Stored data:
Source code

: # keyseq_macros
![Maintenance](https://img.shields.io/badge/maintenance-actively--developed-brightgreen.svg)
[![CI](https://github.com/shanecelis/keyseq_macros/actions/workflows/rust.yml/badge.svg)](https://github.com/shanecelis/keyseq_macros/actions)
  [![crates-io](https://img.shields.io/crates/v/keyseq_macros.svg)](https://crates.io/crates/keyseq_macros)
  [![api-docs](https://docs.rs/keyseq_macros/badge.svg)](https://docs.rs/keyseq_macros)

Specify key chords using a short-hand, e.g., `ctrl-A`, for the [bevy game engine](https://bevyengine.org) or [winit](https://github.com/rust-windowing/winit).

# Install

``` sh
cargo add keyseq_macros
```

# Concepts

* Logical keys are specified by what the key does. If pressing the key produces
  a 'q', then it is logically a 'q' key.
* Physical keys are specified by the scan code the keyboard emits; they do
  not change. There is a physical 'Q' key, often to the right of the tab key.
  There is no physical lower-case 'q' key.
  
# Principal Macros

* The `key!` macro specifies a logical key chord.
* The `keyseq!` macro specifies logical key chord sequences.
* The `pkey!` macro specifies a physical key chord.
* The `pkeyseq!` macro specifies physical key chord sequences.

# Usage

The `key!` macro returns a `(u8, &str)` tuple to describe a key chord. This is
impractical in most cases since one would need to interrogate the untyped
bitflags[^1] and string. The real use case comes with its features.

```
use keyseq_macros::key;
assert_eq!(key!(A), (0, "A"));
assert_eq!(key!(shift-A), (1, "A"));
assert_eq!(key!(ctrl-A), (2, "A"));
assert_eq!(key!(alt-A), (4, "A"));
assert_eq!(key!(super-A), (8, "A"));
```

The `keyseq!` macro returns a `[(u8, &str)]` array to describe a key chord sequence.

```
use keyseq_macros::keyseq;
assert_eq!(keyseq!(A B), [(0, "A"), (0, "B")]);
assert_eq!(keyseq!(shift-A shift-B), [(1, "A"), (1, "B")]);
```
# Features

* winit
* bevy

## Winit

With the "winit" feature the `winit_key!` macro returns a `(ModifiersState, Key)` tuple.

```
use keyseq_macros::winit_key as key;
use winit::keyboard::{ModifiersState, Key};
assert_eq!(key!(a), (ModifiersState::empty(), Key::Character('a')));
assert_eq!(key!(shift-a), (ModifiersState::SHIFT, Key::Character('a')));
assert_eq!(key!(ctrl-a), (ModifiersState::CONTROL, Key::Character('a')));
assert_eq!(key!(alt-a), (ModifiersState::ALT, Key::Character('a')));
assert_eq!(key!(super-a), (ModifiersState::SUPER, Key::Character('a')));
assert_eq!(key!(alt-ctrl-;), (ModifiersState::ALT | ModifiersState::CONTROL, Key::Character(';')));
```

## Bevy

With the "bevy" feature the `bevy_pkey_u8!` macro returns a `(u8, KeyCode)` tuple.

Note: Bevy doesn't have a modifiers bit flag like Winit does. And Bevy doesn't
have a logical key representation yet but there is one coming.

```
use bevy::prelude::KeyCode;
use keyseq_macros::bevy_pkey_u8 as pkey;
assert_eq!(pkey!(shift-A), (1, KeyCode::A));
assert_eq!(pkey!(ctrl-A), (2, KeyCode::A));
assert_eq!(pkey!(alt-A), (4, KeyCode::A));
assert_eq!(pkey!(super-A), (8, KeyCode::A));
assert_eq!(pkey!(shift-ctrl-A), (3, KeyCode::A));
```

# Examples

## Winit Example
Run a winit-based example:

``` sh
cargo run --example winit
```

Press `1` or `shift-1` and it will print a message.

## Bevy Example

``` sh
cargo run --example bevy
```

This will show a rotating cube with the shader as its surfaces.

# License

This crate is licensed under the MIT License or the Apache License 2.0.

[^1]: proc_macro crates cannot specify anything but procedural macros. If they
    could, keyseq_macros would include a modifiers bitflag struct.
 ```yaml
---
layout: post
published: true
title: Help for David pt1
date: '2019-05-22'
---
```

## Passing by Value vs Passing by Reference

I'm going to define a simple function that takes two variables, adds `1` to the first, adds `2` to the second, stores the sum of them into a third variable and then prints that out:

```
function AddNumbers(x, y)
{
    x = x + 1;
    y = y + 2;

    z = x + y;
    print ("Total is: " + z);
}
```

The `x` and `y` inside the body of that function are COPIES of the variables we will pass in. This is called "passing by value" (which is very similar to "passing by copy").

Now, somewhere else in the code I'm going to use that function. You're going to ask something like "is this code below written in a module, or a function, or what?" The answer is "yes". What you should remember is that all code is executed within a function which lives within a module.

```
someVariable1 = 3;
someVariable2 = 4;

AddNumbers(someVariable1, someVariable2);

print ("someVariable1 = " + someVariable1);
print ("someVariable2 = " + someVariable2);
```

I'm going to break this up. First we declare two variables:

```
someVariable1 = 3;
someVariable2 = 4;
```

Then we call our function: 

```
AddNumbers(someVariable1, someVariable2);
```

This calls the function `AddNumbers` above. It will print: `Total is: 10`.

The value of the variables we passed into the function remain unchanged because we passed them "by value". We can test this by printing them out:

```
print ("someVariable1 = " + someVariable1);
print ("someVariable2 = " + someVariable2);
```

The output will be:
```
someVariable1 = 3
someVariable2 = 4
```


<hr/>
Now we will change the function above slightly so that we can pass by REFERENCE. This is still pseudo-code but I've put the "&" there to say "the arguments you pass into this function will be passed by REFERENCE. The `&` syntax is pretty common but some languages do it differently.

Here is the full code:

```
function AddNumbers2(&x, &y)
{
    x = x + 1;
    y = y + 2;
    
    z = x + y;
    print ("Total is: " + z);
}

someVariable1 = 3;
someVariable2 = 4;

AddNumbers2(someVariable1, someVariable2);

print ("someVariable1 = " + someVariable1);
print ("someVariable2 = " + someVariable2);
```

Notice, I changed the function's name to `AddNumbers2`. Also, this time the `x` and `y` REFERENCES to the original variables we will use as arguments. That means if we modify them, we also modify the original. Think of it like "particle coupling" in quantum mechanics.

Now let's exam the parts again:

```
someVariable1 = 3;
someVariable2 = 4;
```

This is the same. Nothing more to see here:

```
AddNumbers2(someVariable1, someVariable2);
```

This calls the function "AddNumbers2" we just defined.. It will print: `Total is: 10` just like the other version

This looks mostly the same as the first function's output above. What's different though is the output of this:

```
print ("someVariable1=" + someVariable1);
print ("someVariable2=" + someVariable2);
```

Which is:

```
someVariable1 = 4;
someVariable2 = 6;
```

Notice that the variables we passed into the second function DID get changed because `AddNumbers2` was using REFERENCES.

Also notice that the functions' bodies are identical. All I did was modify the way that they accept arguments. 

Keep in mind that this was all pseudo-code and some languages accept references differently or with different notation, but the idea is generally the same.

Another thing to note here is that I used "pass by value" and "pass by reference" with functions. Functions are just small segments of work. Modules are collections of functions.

Exercise directions: Please copy out each line in the entries that mentions the string "they".

Answer to the exercise:
* Physical keys are specified by the scan code the keyboard emits; they do
[^1]: proc_macro crates cannot specify anything but procedural macros. If they
Also notice that the functions' bodies are identical. All I did was modify the way that they accept arguments. 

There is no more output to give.